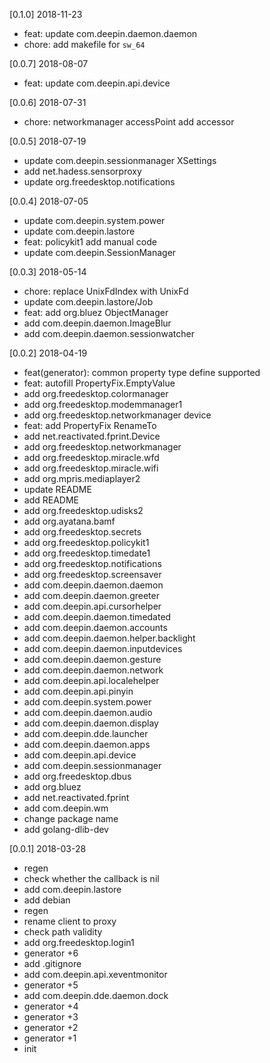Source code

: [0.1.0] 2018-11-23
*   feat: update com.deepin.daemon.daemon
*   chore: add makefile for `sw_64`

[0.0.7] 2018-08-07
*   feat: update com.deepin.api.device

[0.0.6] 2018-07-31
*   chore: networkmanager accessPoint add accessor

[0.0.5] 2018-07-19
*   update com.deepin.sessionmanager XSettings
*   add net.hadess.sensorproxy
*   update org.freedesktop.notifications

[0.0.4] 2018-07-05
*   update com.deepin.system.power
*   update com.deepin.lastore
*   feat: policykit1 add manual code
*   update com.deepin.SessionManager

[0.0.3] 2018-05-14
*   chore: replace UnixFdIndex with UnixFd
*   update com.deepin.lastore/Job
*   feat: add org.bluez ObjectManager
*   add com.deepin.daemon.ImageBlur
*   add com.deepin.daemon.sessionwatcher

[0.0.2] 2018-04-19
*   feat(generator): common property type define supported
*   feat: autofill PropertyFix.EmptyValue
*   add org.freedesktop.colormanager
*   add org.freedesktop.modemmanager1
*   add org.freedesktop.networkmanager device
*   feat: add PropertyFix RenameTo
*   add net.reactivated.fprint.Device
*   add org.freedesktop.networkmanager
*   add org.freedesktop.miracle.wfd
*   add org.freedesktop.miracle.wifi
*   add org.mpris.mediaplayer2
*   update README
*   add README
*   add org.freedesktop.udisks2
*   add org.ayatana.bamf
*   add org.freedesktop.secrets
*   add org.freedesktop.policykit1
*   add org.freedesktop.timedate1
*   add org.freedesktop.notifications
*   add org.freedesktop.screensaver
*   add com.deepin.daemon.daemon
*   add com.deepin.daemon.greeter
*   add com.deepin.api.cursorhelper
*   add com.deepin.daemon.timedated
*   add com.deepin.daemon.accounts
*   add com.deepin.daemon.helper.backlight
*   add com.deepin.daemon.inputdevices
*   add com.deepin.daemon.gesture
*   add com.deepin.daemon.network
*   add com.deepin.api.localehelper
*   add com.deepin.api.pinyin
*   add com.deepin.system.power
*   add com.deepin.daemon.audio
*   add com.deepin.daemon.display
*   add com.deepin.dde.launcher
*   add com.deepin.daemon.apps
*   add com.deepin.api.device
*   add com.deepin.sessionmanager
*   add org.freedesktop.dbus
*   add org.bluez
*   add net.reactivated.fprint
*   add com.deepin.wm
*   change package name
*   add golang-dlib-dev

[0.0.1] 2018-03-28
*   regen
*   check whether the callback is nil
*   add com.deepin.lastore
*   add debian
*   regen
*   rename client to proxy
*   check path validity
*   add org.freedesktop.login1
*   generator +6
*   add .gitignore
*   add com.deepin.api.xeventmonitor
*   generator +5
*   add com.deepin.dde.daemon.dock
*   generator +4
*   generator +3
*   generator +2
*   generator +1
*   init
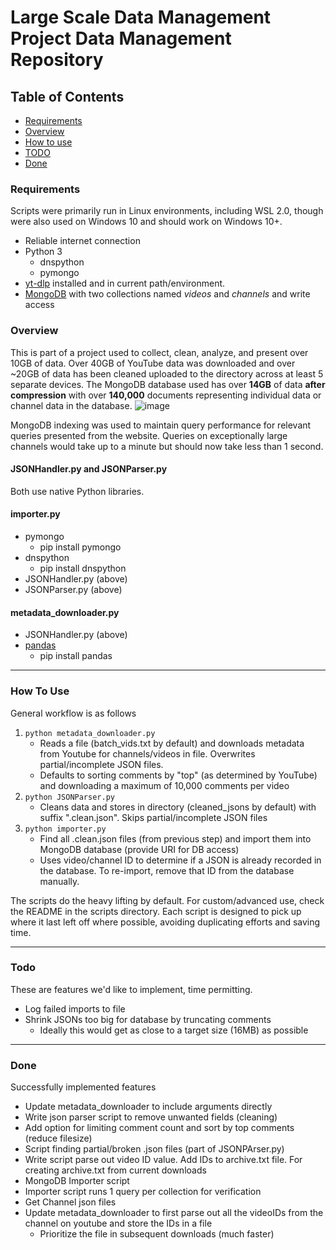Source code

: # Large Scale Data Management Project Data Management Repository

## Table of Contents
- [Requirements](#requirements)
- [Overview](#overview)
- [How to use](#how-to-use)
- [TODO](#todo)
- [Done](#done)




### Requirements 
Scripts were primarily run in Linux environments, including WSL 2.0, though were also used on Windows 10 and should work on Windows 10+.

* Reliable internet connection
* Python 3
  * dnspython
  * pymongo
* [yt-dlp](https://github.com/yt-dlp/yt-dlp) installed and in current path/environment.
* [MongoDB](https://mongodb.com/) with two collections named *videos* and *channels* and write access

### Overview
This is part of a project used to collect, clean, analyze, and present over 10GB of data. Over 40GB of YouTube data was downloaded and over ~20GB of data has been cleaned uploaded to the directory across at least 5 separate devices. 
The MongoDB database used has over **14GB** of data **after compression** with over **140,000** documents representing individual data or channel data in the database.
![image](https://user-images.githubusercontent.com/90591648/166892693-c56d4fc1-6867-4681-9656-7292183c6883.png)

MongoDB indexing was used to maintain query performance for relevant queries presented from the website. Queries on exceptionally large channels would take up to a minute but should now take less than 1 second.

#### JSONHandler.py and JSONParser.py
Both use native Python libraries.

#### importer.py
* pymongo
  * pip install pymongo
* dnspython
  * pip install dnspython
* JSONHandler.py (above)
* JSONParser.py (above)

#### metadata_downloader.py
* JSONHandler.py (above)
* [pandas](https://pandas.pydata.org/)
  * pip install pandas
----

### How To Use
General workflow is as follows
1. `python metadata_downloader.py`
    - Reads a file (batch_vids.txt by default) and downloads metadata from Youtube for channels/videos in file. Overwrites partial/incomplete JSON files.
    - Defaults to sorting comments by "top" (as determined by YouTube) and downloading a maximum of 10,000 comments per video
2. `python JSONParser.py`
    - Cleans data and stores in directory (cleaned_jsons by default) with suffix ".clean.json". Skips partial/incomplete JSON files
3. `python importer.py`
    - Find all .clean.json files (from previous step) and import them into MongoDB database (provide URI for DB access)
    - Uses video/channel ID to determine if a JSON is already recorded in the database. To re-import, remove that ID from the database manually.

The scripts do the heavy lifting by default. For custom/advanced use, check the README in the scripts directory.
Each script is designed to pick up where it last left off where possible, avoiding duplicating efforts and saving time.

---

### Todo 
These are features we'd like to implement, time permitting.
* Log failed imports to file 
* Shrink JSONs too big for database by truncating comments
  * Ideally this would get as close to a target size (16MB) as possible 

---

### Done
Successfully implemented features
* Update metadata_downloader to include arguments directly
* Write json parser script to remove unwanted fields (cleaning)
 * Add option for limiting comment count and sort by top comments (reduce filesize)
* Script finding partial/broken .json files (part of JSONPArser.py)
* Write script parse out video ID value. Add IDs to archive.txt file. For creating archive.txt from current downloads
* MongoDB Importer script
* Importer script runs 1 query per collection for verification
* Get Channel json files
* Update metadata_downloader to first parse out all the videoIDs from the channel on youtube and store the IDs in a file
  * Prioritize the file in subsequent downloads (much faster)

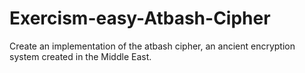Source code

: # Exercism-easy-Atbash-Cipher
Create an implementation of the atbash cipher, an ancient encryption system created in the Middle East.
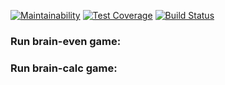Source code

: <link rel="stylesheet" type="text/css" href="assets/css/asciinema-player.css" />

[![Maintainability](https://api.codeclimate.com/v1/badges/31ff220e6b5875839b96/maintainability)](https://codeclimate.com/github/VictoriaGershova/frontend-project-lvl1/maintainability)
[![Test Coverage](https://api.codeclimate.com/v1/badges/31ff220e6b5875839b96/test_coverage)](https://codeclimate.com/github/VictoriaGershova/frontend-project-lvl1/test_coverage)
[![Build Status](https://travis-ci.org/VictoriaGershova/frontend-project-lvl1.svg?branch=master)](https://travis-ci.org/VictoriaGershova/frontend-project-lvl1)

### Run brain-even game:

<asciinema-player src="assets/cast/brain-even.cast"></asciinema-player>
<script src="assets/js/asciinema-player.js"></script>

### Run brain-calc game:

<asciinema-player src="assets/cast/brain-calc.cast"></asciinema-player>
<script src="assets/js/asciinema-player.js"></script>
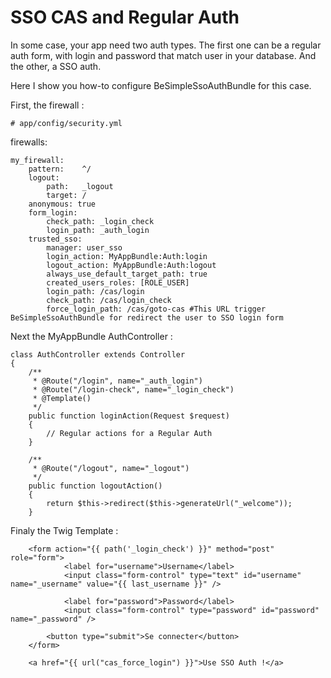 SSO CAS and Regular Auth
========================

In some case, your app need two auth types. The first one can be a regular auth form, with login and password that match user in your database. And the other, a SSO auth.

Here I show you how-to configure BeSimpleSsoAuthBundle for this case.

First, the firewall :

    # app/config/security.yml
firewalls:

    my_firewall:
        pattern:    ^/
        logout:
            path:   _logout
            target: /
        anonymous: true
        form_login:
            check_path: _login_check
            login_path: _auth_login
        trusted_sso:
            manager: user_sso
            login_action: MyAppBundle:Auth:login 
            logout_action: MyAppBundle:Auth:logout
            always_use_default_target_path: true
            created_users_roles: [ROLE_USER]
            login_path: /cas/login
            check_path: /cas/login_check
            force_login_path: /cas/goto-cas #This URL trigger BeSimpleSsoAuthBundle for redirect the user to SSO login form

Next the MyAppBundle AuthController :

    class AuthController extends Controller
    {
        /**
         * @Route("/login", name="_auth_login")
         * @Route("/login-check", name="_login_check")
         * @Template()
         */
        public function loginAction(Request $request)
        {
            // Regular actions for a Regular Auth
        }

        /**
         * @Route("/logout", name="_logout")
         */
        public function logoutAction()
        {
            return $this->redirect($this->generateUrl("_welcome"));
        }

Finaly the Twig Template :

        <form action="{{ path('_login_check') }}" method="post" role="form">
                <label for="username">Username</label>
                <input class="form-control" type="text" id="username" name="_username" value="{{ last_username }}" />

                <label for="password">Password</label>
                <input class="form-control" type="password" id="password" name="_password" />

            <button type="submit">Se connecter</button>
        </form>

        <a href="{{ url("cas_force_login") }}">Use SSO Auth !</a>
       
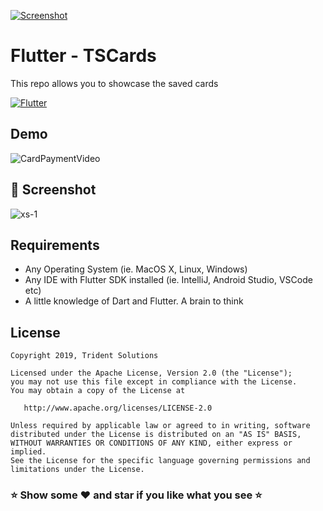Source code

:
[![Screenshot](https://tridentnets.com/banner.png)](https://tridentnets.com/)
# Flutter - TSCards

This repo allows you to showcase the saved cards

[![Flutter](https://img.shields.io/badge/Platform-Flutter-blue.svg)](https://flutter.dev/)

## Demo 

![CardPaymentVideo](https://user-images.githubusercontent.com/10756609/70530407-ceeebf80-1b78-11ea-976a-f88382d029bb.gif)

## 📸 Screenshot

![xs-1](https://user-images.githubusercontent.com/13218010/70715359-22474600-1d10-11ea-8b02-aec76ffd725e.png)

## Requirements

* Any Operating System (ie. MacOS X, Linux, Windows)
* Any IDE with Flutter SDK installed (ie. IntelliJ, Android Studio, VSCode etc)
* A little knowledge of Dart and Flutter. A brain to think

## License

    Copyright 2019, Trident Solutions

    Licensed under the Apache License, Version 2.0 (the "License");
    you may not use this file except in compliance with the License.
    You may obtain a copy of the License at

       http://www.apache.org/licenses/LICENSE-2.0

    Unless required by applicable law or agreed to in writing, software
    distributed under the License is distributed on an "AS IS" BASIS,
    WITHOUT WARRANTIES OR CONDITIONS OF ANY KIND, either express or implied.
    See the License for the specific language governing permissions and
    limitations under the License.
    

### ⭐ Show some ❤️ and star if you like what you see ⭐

Required work: Every line in the data above that includes the word "brain" should be copied.

Worked solution:
### Run brain-even game:
<asciinema-player src="assets/cast/brain-even.cast"></asciinema-player>
### Run brain-calc game:
<asciinema-player src="assets/cast/brain-calc.cast"></asciinema-player>
* A little knowledge of Dart and Flutter. A brain to think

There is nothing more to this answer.